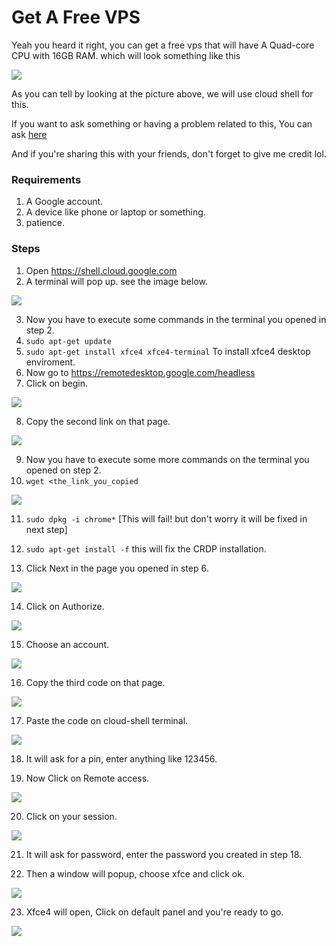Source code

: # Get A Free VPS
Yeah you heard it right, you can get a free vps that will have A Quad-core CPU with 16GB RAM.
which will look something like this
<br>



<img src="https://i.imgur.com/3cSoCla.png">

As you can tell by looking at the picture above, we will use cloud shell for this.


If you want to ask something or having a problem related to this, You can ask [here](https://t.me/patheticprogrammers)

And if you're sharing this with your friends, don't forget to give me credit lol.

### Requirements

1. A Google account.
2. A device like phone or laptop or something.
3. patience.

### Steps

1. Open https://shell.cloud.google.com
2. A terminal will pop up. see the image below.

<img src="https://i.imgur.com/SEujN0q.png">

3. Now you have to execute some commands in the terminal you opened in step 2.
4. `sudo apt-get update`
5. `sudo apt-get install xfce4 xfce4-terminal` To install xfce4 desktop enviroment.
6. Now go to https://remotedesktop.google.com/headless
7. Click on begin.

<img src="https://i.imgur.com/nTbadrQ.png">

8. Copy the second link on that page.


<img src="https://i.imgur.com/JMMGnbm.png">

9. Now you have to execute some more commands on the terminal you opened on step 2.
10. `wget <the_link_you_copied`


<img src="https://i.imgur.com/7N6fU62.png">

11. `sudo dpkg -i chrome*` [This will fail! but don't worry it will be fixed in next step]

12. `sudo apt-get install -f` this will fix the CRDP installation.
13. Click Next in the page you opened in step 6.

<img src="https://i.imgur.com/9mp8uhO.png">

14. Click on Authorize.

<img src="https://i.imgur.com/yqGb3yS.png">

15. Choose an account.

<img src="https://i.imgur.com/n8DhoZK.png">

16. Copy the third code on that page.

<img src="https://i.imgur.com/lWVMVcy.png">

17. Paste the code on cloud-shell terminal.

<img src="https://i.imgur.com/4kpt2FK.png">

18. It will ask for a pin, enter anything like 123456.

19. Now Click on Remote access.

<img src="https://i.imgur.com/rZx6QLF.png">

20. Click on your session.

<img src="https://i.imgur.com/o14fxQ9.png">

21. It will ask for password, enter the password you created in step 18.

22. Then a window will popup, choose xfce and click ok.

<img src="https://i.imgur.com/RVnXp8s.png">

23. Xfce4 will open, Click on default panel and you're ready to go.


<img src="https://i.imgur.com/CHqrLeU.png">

Work item: Where an entry holds a picture, drop it and transcribe everything else exactly.

Solved problem:
Source code

: # Get A Free VPS
Yeah you heard it right, you can get a free vps that will have A Quad-core CPU with 16GB RAM.
which will look something like this
<br>



<img src="https://i.imgur.com/3cSoCla.png">

As you can tell by looking at the picture above, we will use cloud shell for this.


If you want to ask something or having a problem related to this, You can ask [here](https://t.me/patheticprogrammers)

And if you're sharing this with your friends, don't forget to give me credit lol.

### Requirements

1. A Google account.
2. A device like phone or laptop or something.
3. patience.

### Steps

1. Open https://shell.cloud.google.com
2. A terminal will pop up. see the image below.

<img src="https://i.imgur.com/SEujN0q.png">

3. Now you have to execute some commands in the terminal you opened in step 2.
4. `sudo apt-get update`
5. `sudo apt-get install xfce4 xfce4-terminal` To install xfce4 desktop enviroment.
6. Now go to https://remotedesktop.google.com/headless
7. Click on begin.

<img src="https://i.imgur.com/nTbadrQ.png">

8. Copy the second link on that page.


<img src="https://i.imgur.com/JMMGnbm.png">

9. Now you have to execute some more commands on the terminal you opened on step 2.
10. `wget <the_link_you_copied`


<img src="https://i.imgur.com/7N6fU62.png">

11. `sudo dpkg -i chrome*` [This will fail! but don't worry it will be fixed in next step]

12. `sudo apt-get install -f` this will fix the CRDP installation.
13. Click Next in the page you opened in step 6.

<img src="https://i.imgur.com/9mp8uhO.png">

14. Click on Authorize.

<img src="https://i.imgur.com/yqGb3yS.png">

15. Choose an account.

<img src="https://i.imgur.com/n8DhoZK.png">

16. Copy the third code on that page.

<img src="https://i.imgur.com/lWVMVcy.png">

17. Paste the code on cloud-shell terminal.

<img src="https://i.imgur.com/4kpt2FK.png">

18. It will ask for a pin, enter anything like 123456.

19. Now Click on Remote access.

<img src="https://i.imgur.com/rZx6QLF.png">

20. Click on your session.

<img src="https://i.imgur.com/o14fxQ9.png">

21. It will ask for password, enter the password you created in step 18.

22. Then a window will popup, choose xfce and click ok.

<img src="https://i.imgur.com/RVnXp8s.png">

23. Xfce4 will open, Click on default panel and you're ready to go.


<img src="https://i.imgur.com/CHqrLeU.png">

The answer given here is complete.